Governor John Kasich just can’t stop himself from suggesting the most far-left concepts. The postman’s son began with his usual sanctimonious spiel about only supporting candidates who take the high road. He ended up talking about the end of the two-party system.
During an interview with Jon Karl Sunday, he talked about this possibly being the beginning of the end of the two-party system as if that is a reasonable solution. He’s right when he says both parties fail to meet peoples’ needs but a multi-party system is a Socialist concept where candidates with a small plurality can win elections.
The Democrats, of course, are moving us towards a one-party system with them in charge. Both will be the end of the Republic.
“I want to support candidates who I believe want to take the high road,” Kasich pontificate. “Those that want to create discord and those that want to put the party in front of the country, I’m not showing up.”
“I will tell you another thing.
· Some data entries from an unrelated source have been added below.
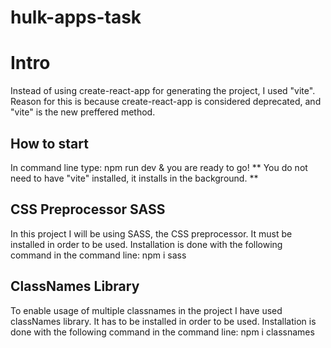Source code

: # hulk-apps-task

# Intro
Instead of using create-react-app for generating the project, I used "vite". Reason for this is because create-react-app is considered deprecated, and "vite" is the new preffered method.

## How to start
In command line type: npm run dev & you are ready to go!
** You do not need to have "vite" installed, it installs in the background. ** 

## CSS Preprocessor SASS
In this project I will be using SASS, the CSS preprocessor. 
It must be installed in order to be used.
Installation is done with the following command in the command line: npm i sass

## ClassNames Library
To enable usage of multiple classnames in the project I have used classNames library.
It has to be installed in order to be used.
Installation is done with the following command in the command line: npm i classnames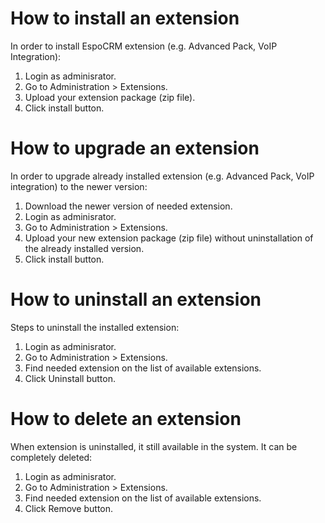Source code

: # How to install an extension

In order to install EspoCRM extension (e.g. Advanced Pack, VoIP Integration):

1. Login as adminisrator.
2. Go to Administration > Extensions.
3. Upload your extension package (zip file).
4. Click install button.


# How to upgrade an extension

In order to upgrade already installed extension (e.g. Advanced Pack, VoIP integration) to the newer version:

1. Download the newer version of needed extension.
2. Login as adminisrator.
3. Go to Administration > Extensions.
4. Upload your new extension package (zip file) without uninstallation of the already installed version.
5. Click install button.


# How to uninstall an extension

Steps to uninstall the installed extension:

1. Login as adminisrator.
2. Go to Administration > Extensions.
3. Find needed extension on the list of available extensions.
4. Click Uninstall button.


# How to delete an extension

When extension is uninstalled, it still available in the system. It can be completely deleted:

1. Login as adminisrator.
2. Go to Administration > Extensions.
3. Find needed extension on the list of available extensions.
4. Click Remove button.
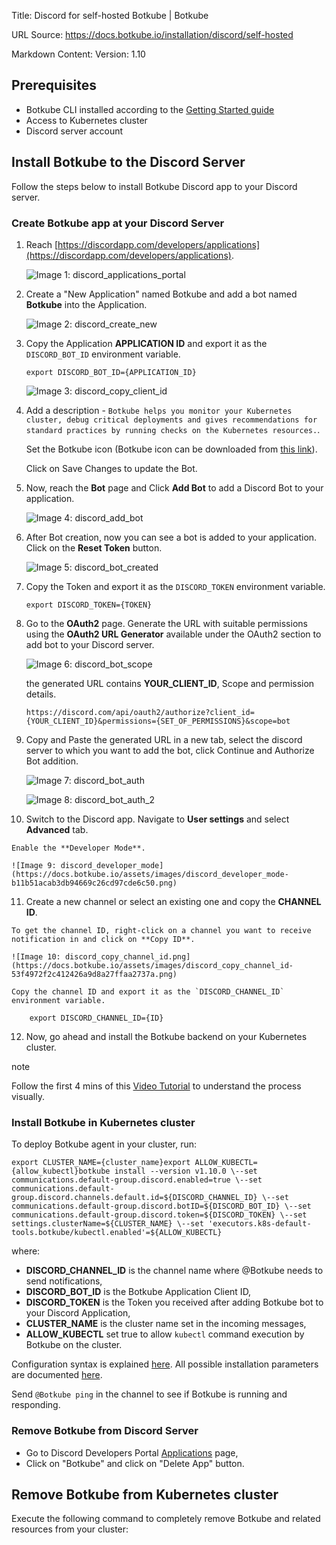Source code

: Title: Discord for self-hosted Botkube | Botkube

URL Source: https://docs.botkube.io/installation/discord/self-hosted

Markdown Content:
Version: 1.10

Prerequisites[​](#prerequisites "Direct link to Prerequisites")
---------------------------------------------------------------

*   Botkube CLI installed according to the [Getting Started guide](https://docs.botkube.io/cli/getting-started#installation)
*   Access to Kubernetes cluster
*   Discord server account

Install Botkube to the Discord Server[​](#install-botkube-to-the-discord-server "Direct link to Install Botkube to the Discord Server")
---------------------------------------------------------------------------------------------------------------------------------------

Follow the steps below to install Botkube Discord app to your Discord server.

### Create Botkube app at your Discord Server[​](#create-botkube-app-at-your-discord-server "Direct link to Create Botkube app at your Discord Server")

1.  Reach [https://discordapp.com/developers/applications](https://discordapp.com/developers/applications).
    
    ![Image 1: discord_applications_portal](https://docs.botkube.io/assets/images/discord_applications_portal-a4e1b45cb3df4a271cbd599ec9f3b7ab.png)
    
2.  Create a "New Application" named Botkube and add a bot named **Botkube** into the Application.
    
    ![Image 2: discord_create_new](https://docs.botkube.io/assets/images/discord_create_new-ba9152ffe6f7be4f64af374d836c7062.png)
    
3.  Copy the Application **APPLICATION ID** and export it as the `DISCORD_BOT_ID` environment variable.
    
        export DISCORD_BOT_ID={APPLICATION_ID}
    
    ![Image 3: discord_copy_client_id](https://docs.botkube.io/assets/images/discord_copy_application_id-bf48ff3b0d9dc613c35d92dc287bd305.png)
    
4.  Add a description - `Botkube helps you monitor your Kubernetes cluster, debug critical deployments and gives recommendations for standard practices by running checks on the Kubernetes resources.`.
    
    Set the Botkube icon (Botkube icon can be downloaded from [this link](https://github.com/kubeshop/botkube/blob/main/branding/logos/botkube-color-192x192.png)).
    
    Click on Save Changes to update the Bot.
    
5.  Now, reach the **Bot** page and Click **Add Bot** to add a Discord Bot to your application.
    
    ![Image 4: discord_add_bot](https://docs.botkube.io/assets/images/discord_add_bot-867c43f73a079d08996072d3261d2fbc.png)
    
6.  After Bot creation, now you can see a bot is added to your application. Click on the **Reset Token** button.
    
    ![Image 5: discord_bot_created](https://docs.botkube.io/assets/images/discord_bot_created-845172424d2066002bff223d9a3afd36.png)
    
7.  Copy the Token and export it as the `DISCORD_TOKEN` environment variable.
    
        export DISCORD_TOKEN={TOKEN}
    
8.  Go to the **OAuth2** page. Generate the URL with suitable permissions using the **OAuth2 URL Generator** available under the OAuth2 section to add bot to your Discord server.
    
    ![Image 6: discord_bot_scope](https://docs.botkube.io/assets/images/discord_bot_scope-4024ad9c61ca1bab846e9181580bcd70.png)
    
    the generated URL contains **YOUR\_CLIENT\_ID**, Scope and permission details.
    
        https://discord.com/api/oauth2/authorize?client_id={YOUR_CLIENT_ID}&permissions={SET_OF_PERMISSIONS}&scope=bot
    
9.  Copy and Paste the generated URL in a new tab, select the discord server to which you want to add the bot, click Continue and Authorize Bot addition.
    
    ![Image 7: discord_bot_auth](https://docs.botkube.io/assets/images/discord_bot_auth-54b4a2d05fe3c3a6125c0f2e77f0bc78.png)
    
    ![Image 8: discord_bot_auth_2](https://docs.botkube.io/assets/images/discord_bot_auth_2-3fd072cd239d9cf517cc7c4a6c11e313.png)
    
10.  Switch to the Discord app. Navigate to **User settings** and select **Advanced** tab.
    
    Enable the **Developer Mode**.
    
    ![Image 9: discord_developer_mode](https://docs.botkube.io/assets/images/discord_developer_mode-b11b51acab3db94669c26cd97cde6c50.png)
    
11.  Create a new channel or select an existing one and copy the **CHANNEL ID**.
    
    To get the channel ID, right-click on a channel you want to receive notification in and click on **Copy ID**.
    
    ![Image 10: discord_copy_channel_id.png](https://docs.botkube.io/assets/images/discord_copy_channel_id-53f4972f2c412426a9d8a27ffaa2737a.png)
    
    Copy the channel ID and export it as the `DISCORD_CHANNEL_ID` environment variable.
    
        export DISCORD_CHANNEL_ID={ID}
    
12.  Now, go ahead and install the Botkube backend on your Kubernetes cluster.
    

note

Follow the first 4 mins of this [Video Tutorial](https://youtu.be/8o25pRbXdFw) to understand the process visually.

### Install Botkube in Kubernetes cluster[​](#install-botkube-in-kubernetes-cluster "Direct link to Install Botkube in Kubernetes cluster")

To deploy Botkube agent in your cluster, run:

    export CLUSTER_NAME={cluster_name}export ALLOW_KUBECTL={allow_kubectl}botkube install --version v1.10.0 \--set communications.default-group.discord.enabled=true \--set communications.default-group.discord.channels.default.id=${DISCORD_CHANNEL_ID} \--set communications.default-group.discord.botID=${DISCORD_BOT_ID} \--set communications.default-group.discord.token=${DISCORD_TOKEN} \--set settings.clusterName=${CLUSTER_NAME} \--set 'executors.k8s-default-tools.botkube/kubectl.enabled'=${ALLOW_KUBECTL}

where:

*   **DISCORD\_CHANNEL\_ID** is the channel name where @Botkube needs to send notifications,
*   **DISCORD\_BOT\_ID** is the Botkube Application Client ID,
*   **DISCORD\_TOKEN** is the Token you received after adding Botkube bot to your Discord Application,
*   **CLUSTER\_NAME** is the cluster name set in the incoming messages,
*   **ALLOW\_KUBECTL** set true to allow `kubectl` command execution by Botkube on the cluster.

Configuration syntax is explained [here](https://docs.botkube.io/configuration). All possible installation parameters are documented [here](https://docs.botkube.io/configuration/helm-chart-parameters).

Send `@Botkube ping` in the channel to see if Botkube is running and responding.

### Remove Botkube from Discord Server[​](#remove-botkube-from-discord-server "Direct link to Remove Botkube from Discord Server")

*   Go to Discord Developers Portal [Applications](https://discord.com/developers/applications) page,
*   Click on "Botkube" and click on "Delete App" button.

Remove Botkube from Kubernetes cluster[​](#remove-botkube-from-kubernetes-cluster "Direct link to Remove Botkube from Kubernetes cluster")
------------------------------------------------------------------------------------------------------------------------------------------

Execute the following command to completely remove Botkube and related resources from your cluster:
We may be beginning to see the end of a two-party system. I’m starting to really wonder if we are going to see a multi-party system at some point in the future in this country. Because I don’t think either party is answering people’s deepest concerns and needs,” he said.
Two-Party System Might Be the Best of the Choices
The left wants to destroy our free speech, our freedom of religion, our right to own guns, our Constitution, our military and police forces, our separation of powers, our two-party system, our history, our rule of law. They will be replaced with something much darker, more rigidly conformist.
The parties are both flawed. It’s hard to tell them apart because the government has grown so big and dangerously out-of-control. The goal of politicians is to win, not to safeguard the Republic. Adding parties or having one party won’t do a thing about that.
The problem is the size of government.
One-party rule is a dictatorship. Multi-party systems allow any dimwit to get elected. You see it in Banana Republics where dozens, even hundreds run for the same office. What do you think? Am I wrong here?